Этот мужчина был прекрасно сложен, а, перебирая картины прошлого, я не мог вспомнить, чтобы он как-то особо обращал на меня свое внимание.
— Почему это тебя волнует?
— Я… я… — он с трудом сглотнул, — я адвокат фирмы.
— Да, адвокат, — сказал я, обвивая его шею руками.
— Что ты делаешь… Перестань, — выдохнул он, намереваясь оттолкнуть меня, — не надо меня дразнить, если ты не…
— Замолчи, — прошептал я, притягивая к себе его голову, мои глаза закрылись в предвкушении поцелуя, когда прозвучал сигнал о прибытии лифта на выбранный мною этаж.
Он судорожно вздохнул, прежде чем впиться в мои губы, стискивая в объятиях. Я простонал ему в рот и обвил ногами его талию. Он подхватил меня за бедра своими сильными руками и вынес из лифта.
Большинство моих бывших парней были не такими мощными, так что не часто меня могли поднять и нести так легко, не напрягаясь. Он жадно сжал мои бедра, тесно притискивая их к своим собственным, и страстно простонал.
Парень знал толк в поцелуях: его язык терся, поглаживал, нажимал, а его руки грубо мяли мою задницу.
— Пожалуйста, — взмолился я хриплым голосом, потираясь эрегированным членом о его пресс.
Он оторвался от моих губ, и когда я увидел его воспаленный взгляд, то понял, что он мой.

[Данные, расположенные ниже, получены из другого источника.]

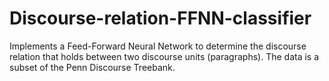 # Discourse-relation-FFNN-classifier
Implements a Feed-Forward Neural Network to determine the discourse relation that holds between two discourse units (paragraphs). The data is a subset of the Penn Discourse Treebank.
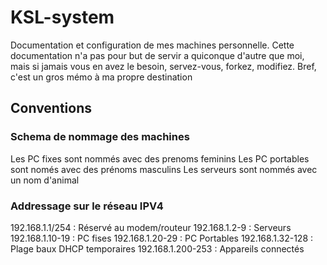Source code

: # KSL-system
Documentation et configuration de mes machines personnelle.
Cette documentation n'a pas pour but de servir a quiconque d'autre que moi, mais si jamais vous en avez le besoin, servez-vous, forkez, modifiez. Bref, c'est un gros mémo à ma propre destination
## Conventions
### Schema de nommage des machines
Les PC fixes sont nommés avec des prenoms feminins
Les PC portables sont només avec des prénoms masculins
Les serveurs sont nommés avec un nom d'animal
### Addressage sur le réseau IPV4
192.168.1.1/254 : Réservé au modem/routeur
192.168.1.2-9 : Serveurs
192.168.1.10-19 : PC fises
192.168.1.20-29 : PC Portables
192.168.1.32-128 : Plage baux DHCP temporaires
192.168.1.200-253 : Appareils connectés




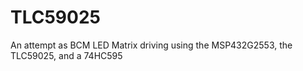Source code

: # TLC59025

An attempt as BCM LED Matrix driving using the MSP432G2553, the TLC59025, and a 74HC595
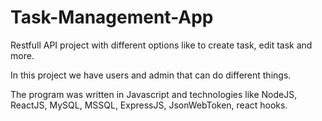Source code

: # Task-Management-App

Restfull API project with different options like to create task, edit task and more.

In this project we have users and admin that can do different things.

The program was written in Javascript and technologies like NodeJS, ReactJS, MySQL, MSSQL, ExpressJS, JsonWebToken, react hooks.
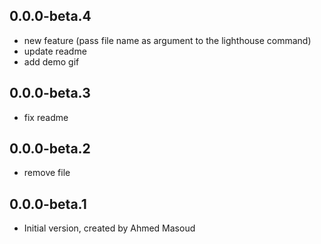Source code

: ## 0.0.0-beta.4

- new feature (pass file name as argument to the lighthouse command)
- update readme
- add demo gif

## 0.0.0-beta.3

- fix readme

## 0.0.0-beta.2

- remove file

## 0.0.0-beta.1

- Initial version, created by Ahmed Masoud
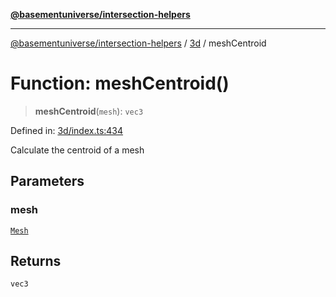 [**@basementuniverse/intersection-helpers**](../../README.md)

***

[@basementuniverse/intersection-helpers](../../README.md) / [3d](../README.md) / meshCentroid

# Function: meshCentroid()

> **meshCentroid**(`mesh`): `vec3`

Defined in: [3d/index.ts:434](https://github.com/basementuniverse/intersection-helpers/blob/39011b43f2fd5dca5c24f1c152bb983bef87ec23/src/3d/index.ts#L434)

Calculate the centroid of a mesh

## Parameters

### mesh

[`Mesh`](../types/type-aliases/Mesh.md)

## Returns

`vec3`
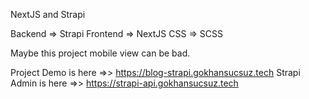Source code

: NextJS and Strapi

Backend => Strapi
Frontend => NextJS
CSS => SCSS

Maybe this project mobile view can be bad.

Project Demo is here =>> https://blog-strapi.gokhansucsuz.tech
Strapi Admin is here =>> https://strapi-api.gokhansucsuz.tech
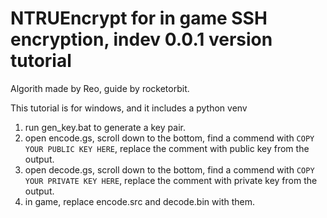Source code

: # NTRUEncrypt for in game SSH encryption, indev 0.0.1 version tutorial

Algorith made by Reo, guide by rocketorbit.

This tutorial is for windows, and it includes a python venv

1. run gen_key.bat to generate a key pair.
2. open encode.gs, scroll down to the bottom, find a commend with `COPY YOUR PUBLIC KEY HERE`, replace the comment with public key from the output.
3. open decode.gs, scroll down to the bottom, find a commend with `COPY YOUR PRIVATE KEY HERE`, replace the comment with private key from the output.
4. in game, replace encode.src and decode.bin with them.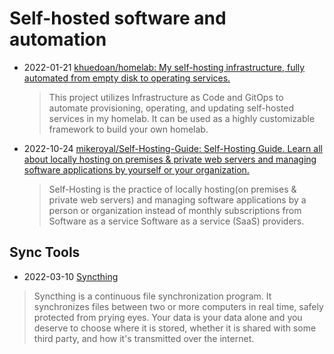 # Self-hosted software and automation

- 2022-01-21 [khuedoan/homelab: My self-hosting infrastructure, fully automated from empty disk to operating services.](https://github.com/khuedoan/homelab)

  > This project utilizes Infrastructure as Code and GitOps to automate provisioning, operating, and updating self-hosted services in my homelab. It can be used as a highly customizable framework to build your own homelab. 
- 2022-10-24 [mikeroyal/Self-Hosting-Guide: Self-Hosting Guide. Learn all about locally hosting on premises & private web servers and managing software applications by yourself or your organization.](https://github.com/mikeroyal/Self-Hosting-Guide)

  > Self-Hosting is the practice of locally hosting(on premises & private web servers) and managing software applications by a person or organization instead of monthly subscriptions from Software as a service Software as a service (SaaS) providers.



## Sync Tools
- 2022-03-10 [Syncthing](https://syncthing.net/)
> Syncthing is a continuous file synchronization program. It synchronizes files between two or more computers in real time, safely protected from prying eyes. Your data is your data alone and you deserve to choose where it is stored, whether it is shared with some third party, and how it's transmitted over the internet.

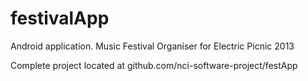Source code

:festivalApp
===========
Android application. Music Festival Organiser for Electric Picnic 2013

Complete project located at github.com/nci-software-project/festApp

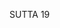 SUTTA 19

[^235]: The Bodhisatta's twofold division of thought occurred during his six-year struggle for enlightenment.

[^236]: Thoughts of non-ill will and thoughts of non-cruelty may also be explained positively as thoughts of lovingkindness (mettā) and thoughts of compassion (karunā).

[^237]: MA: Excessive thinking and pondering leads to agitation. To tame and soften the mind, the Bodhisatta would enter a meditative attainment, then he would emerge from it and develop insight.

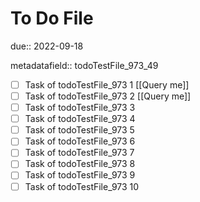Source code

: # To Do File

due:: 2022-09-18

metadatafield:: todoTestFile_973_49

- [ ] Task of todoTestFile_973 1 [[Query me]]
- [ ] Task of todoTestFile_973 2 [[Query me]]
- [ ] Task of todoTestFile_973 3
- [ ] Task of todoTestFile_973 4
- [ ] Task of todoTestFile_973 5
- [ ] Task of todoTestFile_973 6
- [ ] Task of todoTestFile_973 7
- [ ] Task of todoTestFile_973 8
- [ ] Task of todoTestFile_973 9
- [ ] Task of todoTestFile_973 10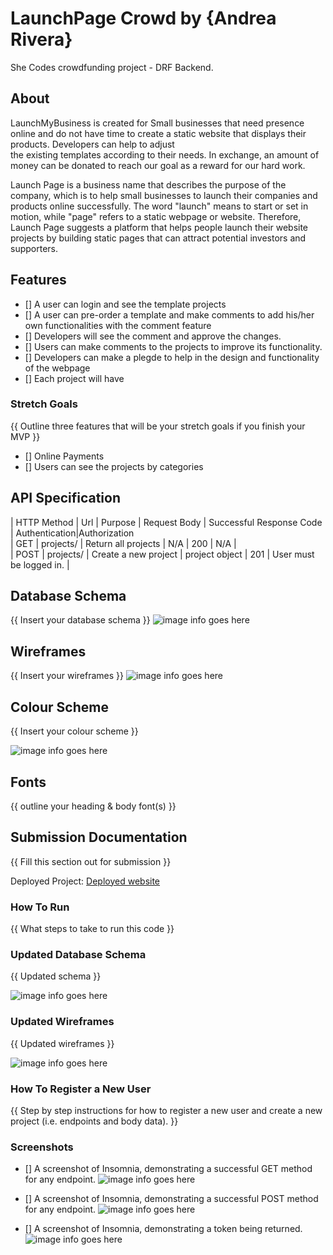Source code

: 
# LaunchPage Crowd by {Andrea Rivera}

She Codes crowdfunding project - DRF Backend.

## About
LaunchMyBusiness is created for
Small businesses that need 
presence online and do not have 
time to create a static website
 that displays their products. 
Developers can help to adjust  
the existing templates according 
to their needs. In exchange, an amount 
of money can be donated to reach 
our goal as a reward for our hard work.


Launch Page is a business name that describes the purpose of the company, which is to help small businesses to launch their companies and products online successfully. The word "launch" means to start or set in motion, while "page" refers to a static webpage or website. Therefore, Launch Page suggests a platform that helps people launch their website projects by building  static pages that can attract potential investors and supporters. 

## Features

* [] A user can login and see the template projects
* [] A user can pre-order a template and make comments to add his/her own functionalities 
 with the comment feature
* [] Developers will see the comment and approve the changes.
* [] Users can make comments to the projects to improve its functionality.
* [] Developers can make a plegde to help in the design and functionality of the webpage
* [] Each project will have 

### Stretch Goals
{{ Outline three features that will be your stretch goals if you finish your MVP }}

* [] Online Payments
* [] Users can see the projects by categories

## API Specification

| HTTP Method | Url | Purpose | Request Body | Successful Response Code | Authentication|Authorization
<br /> 
| GET | projects/ | Return all projects | N/A | 200 | N/A |
<br /> 
| POST | projects/ | Create a new project | project object | 201 | User must be logged in. |
<br /> 

## Database Schema
{{ Insert your database schema }}
![image info goes here](./docs/image.png)

## Wireframes
{{ Insert your wireframes }}
![image info goes here](./docs/image.png)

## Colour Scheme
{{ Insert your colour scheme }}

![image info goes here](./docs/image.png)

## Fonts
{{ outline your heading & body font(s) }}


## Submission Documentation
{{ Fill this section out for submission }}

Deployed Project: [Deployed website](http://linkhere.com/)

### How To Run
{{ What steps to take to run this code }}

### Updated Database Schema
{{ Updated schema }}

![image info goes here](./docs/image.png)

### Updated Wireframes
{{  Updated wireframes }}

![image info goes here](./docs/image.png)

### How To Register a New User
{{ Step by step instructions for how to register a new user and create a new project (i.e. endpoints and body data). }}

### Screenshots
* [] A screenshot of Insomnia, demonstrating a successful GET method for any endpoint.
![image info goes here](./docs/image.png)

* [] A screenshot of Insomnia, demonstrating a successful POST method for any endpoint.
![image info goes here](./docs/image.png)

* [] A screenshot of Insomnia, demonstrating a token being returned.
![image info goes here](./docs/image.png)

— Что? У меня здесь есть лубрикант и презики. Ты должен меня трахнуть.
— С чего вдруг?
— Ты переживаешь за меня, — сказал я мягко, — и… о-ох, не мог бы ты расстегнуть мне ширинку, мой чертов член убивает меня.
— Ты ненавидишь меня.
— Потому что думал, что ты ненавидишь меня, — ответил я, дрожа от возбуждения, когда его руки справились с пряжкой ремня и затем расстегнули пуговицу на джинсах. — Но на самом деле ты хочешь меня.
Он стиснул меня в объятиях, после чего прижал жестко к стене:
— Да.
— Тогда возьми меня.
— Где смазка и презервативы?
— Поставь меня на пол.
Я плохо держался на ногах, но постарался встать прямо. Взяв его за руку, чтобы увести с подсвеченного дверного проема к середине открытой рабочей зоны.
Мы как будто попали в закулисье театра. Везде лежал реквизит: гигантские сверкающие рождественские декорации, большие и пушистые пасхальные кролики, ведьмы и гоблины, иллюминация, краски, целлофан, транспаранты, рулоны бумаги и волокон рафии, оберточная бумага, бечевка, веревка, ящики, полные стяжек и баллончиков с краской, клейкая лента. Полки, образующие стенку для хранения, были заполнены пластиковыми трубами, держателями для неровных стен и другими всевозможными приспособлениями. Здесь у меня был верстак, заваленный прокладками и винтами разного типа, болтами, крючками для подвешивания картин и леской. Позади всего этого стояли лестницы, огромное количество, от стремянок до раздвижных, высотой до двенадцати метров.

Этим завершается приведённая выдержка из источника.